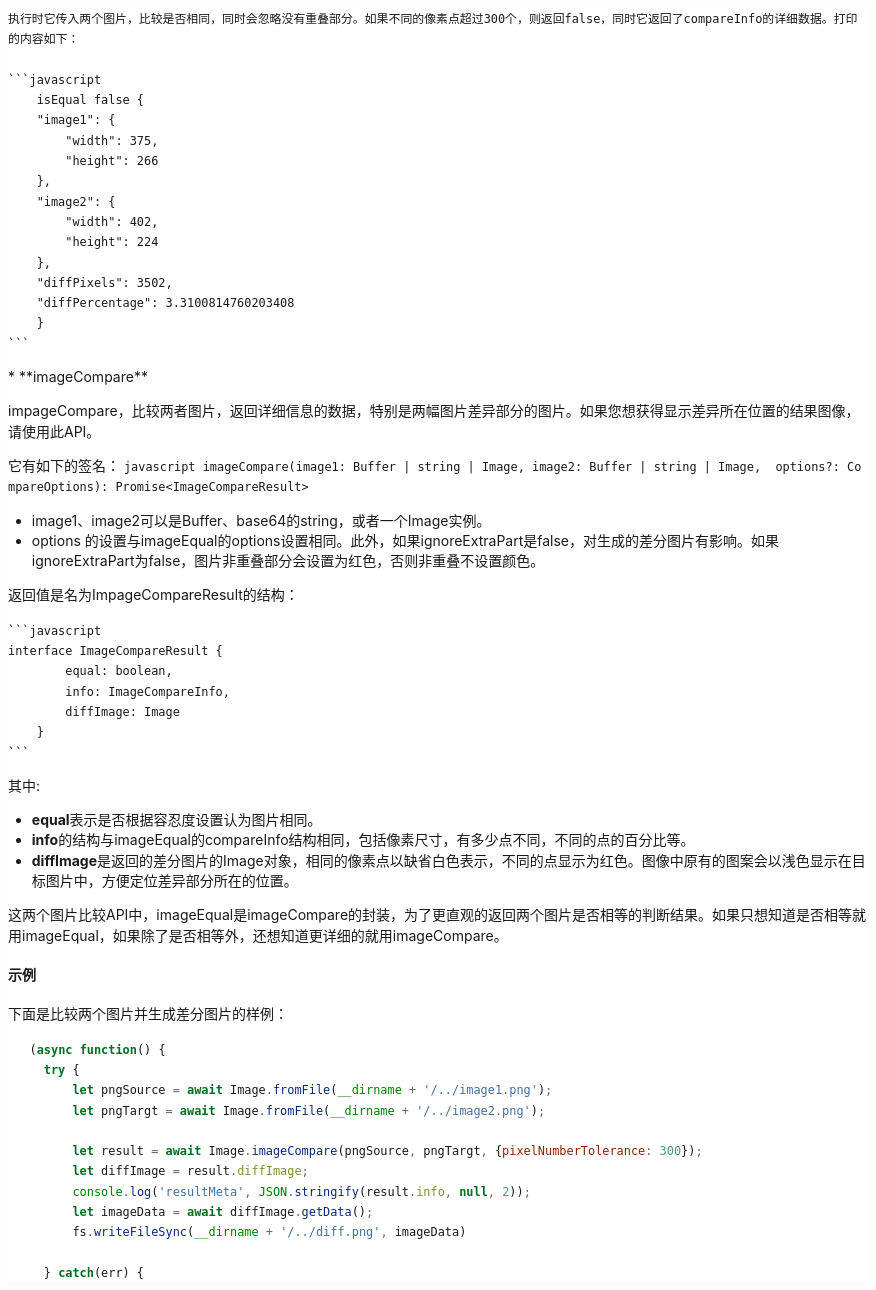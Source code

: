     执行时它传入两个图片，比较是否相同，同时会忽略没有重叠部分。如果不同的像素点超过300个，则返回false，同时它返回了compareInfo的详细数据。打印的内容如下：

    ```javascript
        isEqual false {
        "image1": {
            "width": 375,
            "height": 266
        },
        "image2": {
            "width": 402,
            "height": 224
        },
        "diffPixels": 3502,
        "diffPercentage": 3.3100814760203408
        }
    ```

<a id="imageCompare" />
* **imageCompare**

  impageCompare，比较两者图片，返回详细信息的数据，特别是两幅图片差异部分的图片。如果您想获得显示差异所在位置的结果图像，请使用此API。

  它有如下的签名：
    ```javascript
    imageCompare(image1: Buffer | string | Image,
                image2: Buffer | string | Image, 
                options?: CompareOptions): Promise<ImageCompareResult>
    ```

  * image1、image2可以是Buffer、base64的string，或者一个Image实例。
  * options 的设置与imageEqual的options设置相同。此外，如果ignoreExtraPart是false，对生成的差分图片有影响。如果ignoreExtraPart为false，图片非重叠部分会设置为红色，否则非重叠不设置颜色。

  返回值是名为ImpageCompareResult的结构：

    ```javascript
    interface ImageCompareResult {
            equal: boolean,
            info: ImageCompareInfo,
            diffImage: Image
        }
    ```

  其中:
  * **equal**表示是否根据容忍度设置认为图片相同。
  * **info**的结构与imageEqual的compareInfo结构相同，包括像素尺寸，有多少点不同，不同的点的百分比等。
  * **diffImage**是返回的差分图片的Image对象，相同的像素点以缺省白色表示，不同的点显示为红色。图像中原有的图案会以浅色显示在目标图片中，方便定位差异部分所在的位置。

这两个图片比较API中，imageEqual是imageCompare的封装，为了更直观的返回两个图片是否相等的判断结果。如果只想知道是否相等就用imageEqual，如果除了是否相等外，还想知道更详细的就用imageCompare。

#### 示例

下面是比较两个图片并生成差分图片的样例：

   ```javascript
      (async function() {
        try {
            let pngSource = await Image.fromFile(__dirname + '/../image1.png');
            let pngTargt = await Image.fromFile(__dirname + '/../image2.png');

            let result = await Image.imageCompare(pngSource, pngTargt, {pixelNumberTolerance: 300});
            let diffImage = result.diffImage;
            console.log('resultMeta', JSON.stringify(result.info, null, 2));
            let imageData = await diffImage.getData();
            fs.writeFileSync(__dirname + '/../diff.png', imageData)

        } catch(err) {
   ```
----
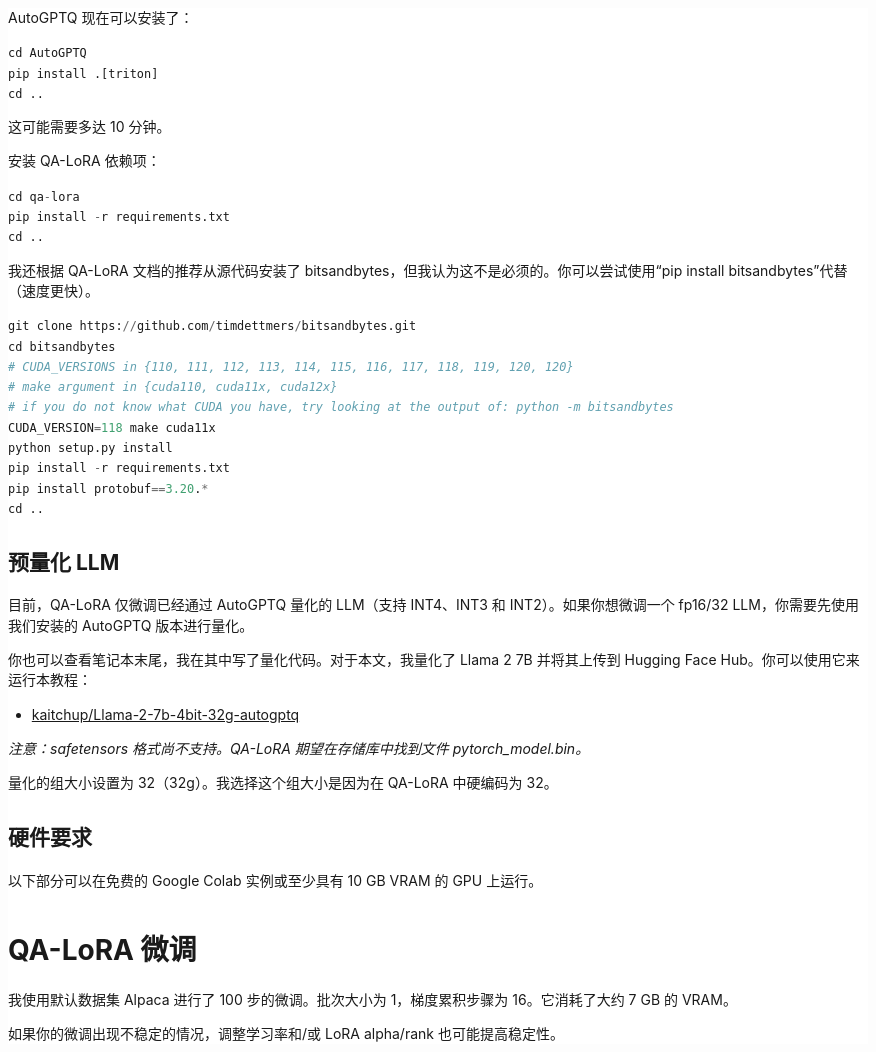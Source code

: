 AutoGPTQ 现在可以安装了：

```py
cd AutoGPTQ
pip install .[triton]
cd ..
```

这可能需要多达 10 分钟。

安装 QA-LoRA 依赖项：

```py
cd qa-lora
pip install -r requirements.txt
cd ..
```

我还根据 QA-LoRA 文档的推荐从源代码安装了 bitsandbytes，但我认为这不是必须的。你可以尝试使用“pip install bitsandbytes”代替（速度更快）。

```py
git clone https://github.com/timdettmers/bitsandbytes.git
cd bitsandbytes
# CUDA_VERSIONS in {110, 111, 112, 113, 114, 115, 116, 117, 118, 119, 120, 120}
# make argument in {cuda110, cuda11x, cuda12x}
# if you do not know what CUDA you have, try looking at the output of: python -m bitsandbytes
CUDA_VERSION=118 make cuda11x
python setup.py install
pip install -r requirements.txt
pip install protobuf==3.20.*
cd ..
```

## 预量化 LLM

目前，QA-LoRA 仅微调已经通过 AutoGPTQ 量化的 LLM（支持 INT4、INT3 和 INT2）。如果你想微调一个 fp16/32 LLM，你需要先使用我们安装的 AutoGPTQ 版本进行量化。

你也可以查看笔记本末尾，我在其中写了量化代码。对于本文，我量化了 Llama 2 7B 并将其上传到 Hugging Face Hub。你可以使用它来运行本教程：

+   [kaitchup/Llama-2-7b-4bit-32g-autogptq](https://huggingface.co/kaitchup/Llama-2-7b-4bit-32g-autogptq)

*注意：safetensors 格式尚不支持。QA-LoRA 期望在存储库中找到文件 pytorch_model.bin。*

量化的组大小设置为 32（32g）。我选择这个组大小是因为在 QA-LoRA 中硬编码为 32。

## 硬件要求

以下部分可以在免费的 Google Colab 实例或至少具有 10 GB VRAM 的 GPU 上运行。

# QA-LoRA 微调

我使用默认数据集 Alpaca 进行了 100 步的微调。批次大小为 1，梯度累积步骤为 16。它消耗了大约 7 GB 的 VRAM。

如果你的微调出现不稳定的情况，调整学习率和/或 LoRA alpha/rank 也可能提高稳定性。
----
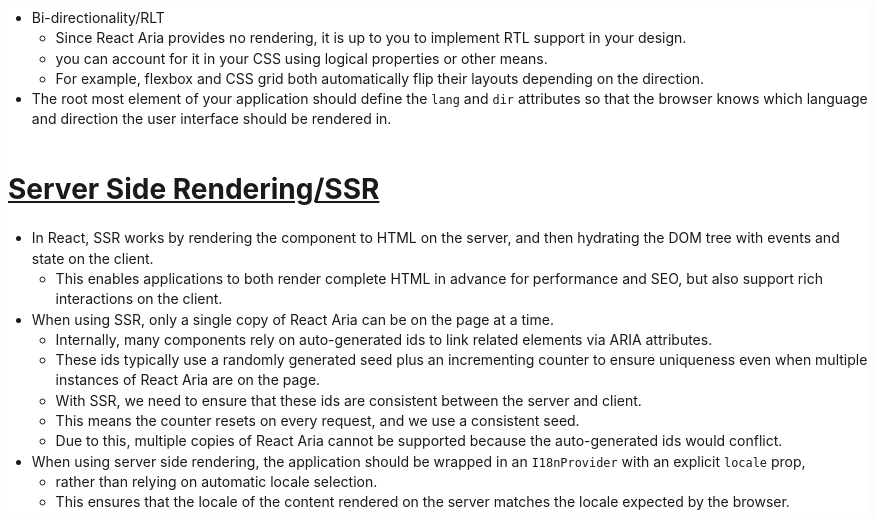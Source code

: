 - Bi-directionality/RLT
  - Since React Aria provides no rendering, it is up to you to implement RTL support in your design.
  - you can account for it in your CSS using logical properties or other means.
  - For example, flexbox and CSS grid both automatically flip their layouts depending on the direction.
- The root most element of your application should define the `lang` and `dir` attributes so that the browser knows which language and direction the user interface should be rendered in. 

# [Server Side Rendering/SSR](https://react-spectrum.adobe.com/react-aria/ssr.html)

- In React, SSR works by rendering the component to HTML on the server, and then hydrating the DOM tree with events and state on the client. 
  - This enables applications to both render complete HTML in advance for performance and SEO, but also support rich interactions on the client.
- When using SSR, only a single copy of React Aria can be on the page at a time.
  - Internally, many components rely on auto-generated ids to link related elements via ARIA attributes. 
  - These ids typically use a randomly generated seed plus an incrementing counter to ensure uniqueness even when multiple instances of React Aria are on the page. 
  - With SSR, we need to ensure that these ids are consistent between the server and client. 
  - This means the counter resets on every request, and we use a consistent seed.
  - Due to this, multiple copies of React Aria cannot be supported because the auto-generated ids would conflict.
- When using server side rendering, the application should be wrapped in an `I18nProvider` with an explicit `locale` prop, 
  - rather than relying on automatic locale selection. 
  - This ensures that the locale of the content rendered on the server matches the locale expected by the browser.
----
Assignment = Search the entries for the string "locale" and return each line where it turns up.

Exercise output =
- When using server side rendering, the application should be wrapped in an `I18nProvider` with an explicit `locale` prop, 
  - rather than relying on automatic locale selection. 
  - This ensures that the locale of the content rendered on the server matches the locale expected by the browser.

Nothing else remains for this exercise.